The single bottle is sixty-seven dollars. The three-bottle bundle, which most readers choose, brings the per-bottle price down to fifty-nine. The six-bottle bundle — what the company quietly recommends, and what most of our readers ultimately settle on — is forty-nine dollars per bottle, with free shipping in most countries.

For comparison, a decent pair of reading glasses tends to cost more.

But more importantly: it comes with something most supplements do not.

A three hundred and sixty-five day money-back guarantee.

A full year. The longest we have seen attached to any small bottle of anything. If, after a year, the bottle has not done for you what readers describe, you write to the company and you receive a refund. No theatre. No phone tree. They simply send the money back.

We think the existence of a year-long guarantee tells you something about what the company believes about their own quiet product.

If you want to read more — or simply see the small bottle for yourself — this is the page Barton Nutrition publishes.

See the bottle and the guarantee →
365-day money-back guarantee  ·  Free shipping on bundles

A small FAQ, before you decide

"How long until I notice anything?"

Most readers describe the first quiet shift somewhere between the second and the sixth week.
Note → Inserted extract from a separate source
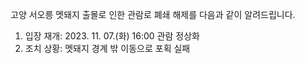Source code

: 고양 서오릉 멧돼지 출몰로 인한 관람로 폐쇄 해제를 다음과 같이 알려드립니다.
1. 입장 재개: 2023. 11. 07.(화) 16:00 관람 정상화
2. 조치 상황: 멧돼지 경계 밖 이동으로 포획 실패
The studies on ALA and Benfotiamine suggest the effect is cumulative — it builds quietly, rather than arriving in a single morning.

"Is it safe with the things I already take?"

The two ingredients are nutrients found in food. They are generally considered well-tolerated. That said: if you take prescription medication of any kind — particularly anything that affects blood sugar — please show the bottle to your physician before starting. This is a small letter, not medical advice.

"What if I have already tried everything?"

So had many of our readers. The two-compound approach is, in their accounts, what the other supplements were quietly missing.

"Why have I not heard of this before?"

Because Barton Nutrition is a small company. It does not advertise on television. Its founder, Dr. Saunders, prefers — quite stubbornly — to keep things quiet. This letter is one of the few ways most readers find their way to it.

"What if it does not work for me?"

You return the unused portion to Barton Nutrition any time in the next three hundred and sixty-five days, and they refund you in full. The company's contact information is listed on the order page if you would like to see it for yourself before deciding.

If this is your story too

If your hands or feet have grown a little quieter than you would like, or a little louder in ways you would rather they were not, this is the small letter our readers have asked us to keep publishing.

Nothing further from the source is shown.